3) As a not for profit limited by guarantee, what kind of public reporting and accounting will be offered to interested parties?


  1. Important post Toby.

    As someone who has been involved in AccountAbility’s work from its inception in the mid 90s (although without any formal links for the last four years or so), I feel compelled to comment on your post a little.

    The organisational situation is certainly dire as you point out – the founding ideas and ideals have been eroded and the important intellectual capital generated via innovative multi-stakeholder governance processes have been, as you say, hijacked with the aim to serve personal / commercial gain rather than public good.

    However, as someone who has been following the AccountAbility Standards Board story, I’m compelled to offer a slightly different interpretation for their resignation. Although I obviously cannot speak on the SB’s behalf, I really don’t think the SB resigned because they lost belief in the relevance or quality of AA1000 Series.
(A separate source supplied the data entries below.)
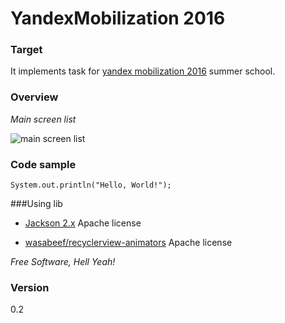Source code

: # YandexMobilization 2016

### Target
It implements task for [yandex mobilization 2016] summer school.

### Overview
*Main screen list*

![main screen list](http://sk.uploads.im/t/QP4Ak.gif)

### Code sample

``
System.out.println("Hello, World!");
``

###Using lib

 - [Jackson 2.x]
Apache license 

 - [wasabeef/recyclerview-animators]
Apache license 

*Free Software, Hell Yeah!*

### Version 

0.2




[Jackson 2.x]: <http://wiki.fasterxml.com/JacksonLicensing>
[wasabeef/recyclerview-animators]: <https://github.com/wasabeef/recyclerview-animators>
[yandex mobilization 2016]: <https://academy.yandex.ru/events/mobdev/msk-2016/register>






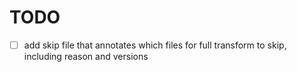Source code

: # TODO

- [ ] add skip file that annotates which files for full transform to skip, including reason and versions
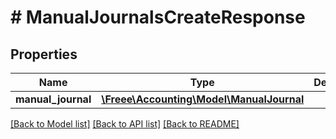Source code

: # # ManualJournalsCreateResponse

## Properties

Name | Type | Description | Notes
------------ | ------------- | ------------- | -------------
**manual_journal** | [**\Freee\Accounting\Model\ManualJournal**](ManualJournal.md) |  | 

[[Back to Model list]](../../README.md#documentation-for-models) [[Back to API list]](../../README.md#documentation-for-api-endpoints) [[Back to README]](../../README.md)


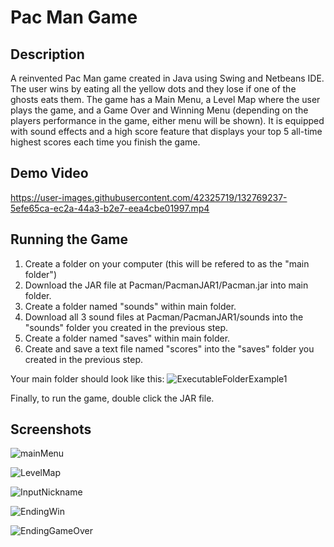 # Pac Man Game

## Description
A reinvented Pac Man game created in Java using Swing and Netbeans IDE. The user wins by eating all the yellow dots and they lose if one of the ghosts eats them. The game has a Main Menu, a Level Map where the user plays the game, and a Game Over and Winning Menu (depending on the players performance in the game, either menu will be shown). It is equipped with sound effects and a high score feature that displays your top 5 all-time highest scores each time you finish the game. 

## Demo Video
https://user-images.githubusercontent.com/42325719/132769237-5efe65ca-ec2a-44a3-b2e7-eea4cbe01997.mp4

## Running the Game
1. Create a folder on your computer (this will be refered to as the "main folder")
2. Download the JAR file at Pacman/PacmanJAR1/Pacman.jar into main folder.
3. Create a folder named "sounds" within main folder.
4. Download all 3 sound files at Pacman/PacmanJAR1/sounds into the "sounds" folder you created in the previous step.
5. Create a folder named "saves" within main folder.
6. Create and save a text file named "scores" into the "saves" folder you created in the previous step.

Your main folder should look like this:
![ExecutableFolderExample1](https://user-images.githubusercontent.com/42325719/132773661-54779c29-6ce7-48ce-b52e-234c401a31a6.PNG)

Finally, to run the game, double click the JAR file. 

## Screenshots
![mainMenu](https://user-images.githubusercontent.com/42325719/132793161-74129f1a-8857-4251-8d6e-7ccf3f0c11e9.PNG)

![LevelMap](https://user-images.githubusercontent.com/42325719/132793117-9124a975-39b3-4300-a157-ba7b23e9e56f.PNG)

![InputNickname](https://user-images.githubusercontent.com/42325719/132774592-10c3ca43-04de-4cef-87d8-2b9bce04ea50.PNG)

![EndingWin](https://user-images.githubusercontent.com/42325719/132770043-19c35736-5f00-4eb2-9f05-dc1d01d6958e.PNG)

![EndingGameOver](https://user-images.githubusercontent.com/42325719/132770033-c38ab95e-632d-4dd3-8bd3-bd4bfbcdbb46.PNG)
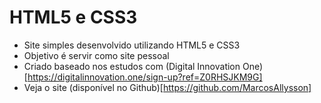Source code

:# HTML5 e CSS3

- Site simples desenvolvido utilizando HTML5 e CSS3
- Objetivo é servir como site pessoal
- Criado baseado nos estudos com (Digital Innovation One)[https://digitalinnovation.one/sign-up?ref=Z0RHSJKM9G]
- Veja o site (disponível no Github)[https://github.com/MarcosAllysson]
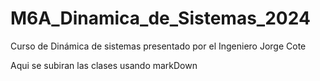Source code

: # M6A_Dinamica_de_Sistemas_2024
Curso de Dinámica de sistemas presentado por el Ingeniero Jorge Cote 


Aqui se subiran las clases usando markDown
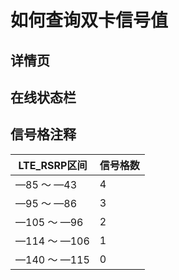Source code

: # 如何查询双卡信号值



## 详情页



## 在线状态栏



## 信号格注释

| LTE_RSRP区间 | 信号格数 |
| ------------ | -------- |
| —85 ～ —43   | 4        |
| —95 ～ —86   | 3        |
| —105 ～ —96  | 2        |
| —114 ～ —106 | 1        |
| —140 ～ —115 | 0        |



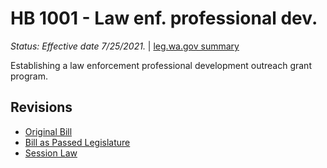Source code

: # HB 1001 - Law enf. professional dev.
*Status: Effective date 7/25/2021.* | [leg.wa.gov summary](https://app.leg.wa.gov/billsummary?BillNumber=1001&Year=2021)

Establishing a law enforcement professional development outreach grant program.

## Revisions
* [Original Bill](1/)
* [Bill as Passed Legislature](1/)
* [Session Law](1/)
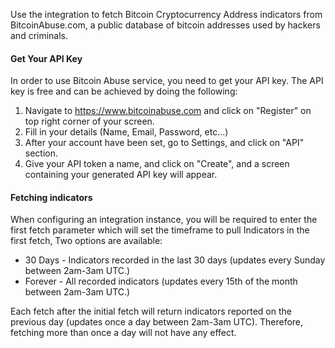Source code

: 
Use the integration to fetch Bitcoin Cryptocurrency Address indicators from BitcoinAbuse.com, a public database of bitcoin addresses used by hackers and criminals.

#### Get Your API Key
In order to use Bitcoin Abuse service, you need to get your API key.
The API key is free and can be achieved by doing the following:
1. Navigate to https://www.bitcoinabuse.com and click on "Register" on top right corner of your screen.
2. Fill in your details (Name, Email, Password, etc...)
3. After your account have been set, go to Settings, and click on "API" section.
4. Give your API token a name, and click on "Create", and a screen containing your generated API key
will appear.
   
#### Fetching indicators
When configuring an integration instance, you will be required to enter the first fetch parameter which will set the timeframe to pull Indicators in the first fetch, Two options are available:

- 30 Days - Indicators recorded in the last 30 days (updates every Sunday between 2am-3am UTC.)
- Forever - All recorded indicators (updates every 15th of the month between 2am-3am UTC.)

Each fetch after the initial fetch will return indicators reported on the previous day (updates once a day between 2am-3am UTC). Therefore, fetching more than once a day will not have any effect.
I think the contrary is true.

    The assurance and the stakeholder engagement standards are both unique and crucially important contributions to the sustainability and accountability movements – in fact they are the only internationally acknowledged and generally applicable standards in their respective areas.

    The fact that large organisations have ‘overtaken the work’ as you say in your post, to me provides the proof of the success and relevance of AA1000 – this was always part of AccountAbility’s ambition – to be the ‘intel inside’ and the ‘pace setter’ probing others, often much larger organisations and powerful constituencies, to follow suit and raise their game. It is widely acknowledged that AccountAbility used to punch well above its weight.

    All this, I think, is really what is behind the SB resignation – they understand the continued importance and relevance of AA1000 and wanted to safeguard the integrity and intellectual capital vested in them by distancing themselves from an organisation that was not following its own rules or fulfilling the stewardship role that it was entrusted with. I don’t see the resignation as the SB throwing their hands in the air and leaving the battle field – I see it as a courageous move to protect assets that are still very much worth protecting and rather than keep battling with an organisation that appears to have lost its ability to listen, they decided to shift their efforts to pastures new.

    Testament to the relevance of AA1000 and the support the series enjoys out in the field is the fact that an independent user group was formally launched today on LinkedIn – and few hours later the group is hitting over 100 members. New pastures are emerging rapidly and the AA1000 will live on for sure.

    Maria Sillanpaa

  2. Hi Maria, thanks for the comment.

    It was not my intention to get into the merits or otherwise of the standards, which as you say have some serious traction. We discuss those in many articles on http://www.ethicalcorp.com (and indeed are shortly to publish another very soon).

    I do feel, in common with many other membership/CSR groups, AA suffered from a crisis of both mission and relevancy in the last half decade. But they are no means alone in that and I do sympathise with the position. In my view focus, not breadth, is the answer to that. Most groups seems to view it the other way around and I think that's the root of the problem.

    That aside…

    My point was about the intellectual property of a non profit, and to whom its reputation and assets rightfully belong, particularly given how multi-stakeholder AA used to be.